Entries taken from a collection

Content starts

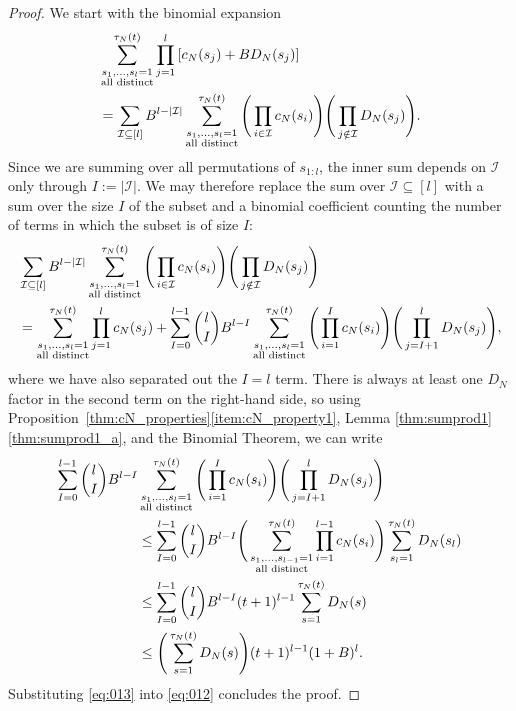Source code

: \documentclass[12pt,authoryear]{article}
\theoremstyle{definition}
\newcommand{\1}[1]{\mathbbm{1}_{#1}}
\begin{document}
\begin{proof}
We start with the binomial expansion
\begin{align}
&\sum_{\substack{ s_1, \dots, s_l =1 \\ \text{all distinct} }}^{\tau_N(t)} 
        \prod_{j=1}^l \left[ c_N(s_j) + B D_N(s_j) \right] \notag \\
&= \sum_{\mathcal{I} \subseteq [l]} B^{l-|\mathcal{I}|}
        \sum_{\substack{ s_1, \dots, s_l =1 \\ \text{all distinct} }}^{\tau_N(t)}
        \Bigg( \prod_{i\in\mathcal{I}} c_N(s_i) \Bigg)
        \Bigg( \prod_{j\notin\mathcal{I}} D_N(s_j) \Bigg). \label{eq:010}
\end{align}
Since we are summing over all permutations of $s_{ 1 : l }$, the inner sum depends on $\mathcal{I}$ only through $I:= |\mathcal{I}|$. We may therefore replace the sum over $\mathcal{I} \subseteq [l]$ with a sum over the size $I$ of the subset and a binomial coefficient counting the number of terms in which the subset is of size $I$:
\begin{align}
&\sum_{\mathcal{I} \subseteq [l]} B^{l-|\mathcal{I}|}
        \sum_{\substack{ s_1, \dots, s_l =1 \\ \text{all distinct} }}^{\tau_N(t)}
        \Bigg( \prod_{i\in\mathcal{I}} c_N(s_i) \Bigg)
        \Bigg( \prod_{j\notin\mathcal{I}} D_N(s_j) \Bigg) \notag\\
&= \sum_{\substack{ s_1, \dots, s_l =1 \\ \text{all distinct} }}^{\tau_N(t)}
        \prod_{j=1}^l c_N(s_j) + \sum_{I=0}^{l-1} \binom{l}{I} B^{l-I} 
        \sum_{\substack{ s_1, \dots, s_l =1 \\ \text{all distinct} }}^{\tau_N(t)}
        \Bigg( \prod_{i=1}^I c_N(s_i) \Bigg) \Bigg( \prod_{j=I+1}^l D_N(s_j) \Bigg), \label{eq:012}
\end{align}
where we have also separated out the $I = l$ term.
There is always at least one $D_N$ factor in the second term on the right-hand side, so using Proposition~\ref{thm:cN_properties}\ref{item:cN_property1}, Lemma \ref{thm:sumprod1}\ref{thm:sumprod1_a}, and the Binomial Theorem, we can write
\begin{align}
\sum_{I=0}^{l-1}\binom{l}{I} B^{l-I} 
        &\sum_{\substack{ s_1, \dots, s_l =1 \\ \text{all distinct} }}^{\tau_N(t)}
        \Bigg( \prod_{i=1}^I c_N(s_i) \Bigg) \Bigg( \prod_{j=I+1}^l D_N(s_j) \Bigg) \notag\\
&\leq \sum_{I=0}^{l-1}\binom{l}{I} B^{l-I} 
        \Bigg( \sum_{\substack{ s_1, \dots, s_{l-1} =1 \\ \text{all distinct} }}^{\tau_N(t)}
        \prod_{i=1}^{l-1} c_N(s_i) \Bigg) 
        \sum_{s_l=1}^{\tau_N(t)} D_N(s_l) \notag\\
&\leq \sum_{I=0}^{l-1}\binom{l}{I} B^{l-I} (t+1)^{l-1}
        \sum_{s=1}^{\tau_N(t)} D_N(s) \notag \\
&\leq \Bigg( \sum_{s=1}^{\tau_N(t)} D_N(s) \Bigg) (t+1)^{l-1} (1+B)^l. \label{eq:013}
\end{align}
Substituting \eqref{eq:013} into \eqref{eq:012} concludes the proof.
\end{proof}
\end{document}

Content ends

- _Task prompt_:
Show all lines above holding the word "text".

- _Answer area_:
&\sum_{\substack{ s_1, \dots, s_l =1 \\ \text{all distinct} }}^{\tau_N(t)} 
        \sum_{\substack{ s_1, \dots, s_l =1 \\ \text{all distinct} }}^{\tau_N(t)}
        \sum_{\substack{ s_1, \dots, s_l =1 \\ \text{all distinct} }}^{\tau_N(t)}
&= \sum_{\substack{ s_1, \dots, s_l =1 \\ \text{all distinct} }}^{\tau_N(t)}
        \sum_{\substack{ s_1, \dots, s_l =1 \\ \text{all distinct} }}^{\tau_N(t)}
        &\sum_{\substack{ s_1, \dots, s_l =1 \\ \text{all distinct} }}^{\tau_N(t)}
        \Bigg( \sum_{\substack{ s_1, \dots, s_{l-1} =1 \\ \text{all distinct} }}^{\tau_N(t)}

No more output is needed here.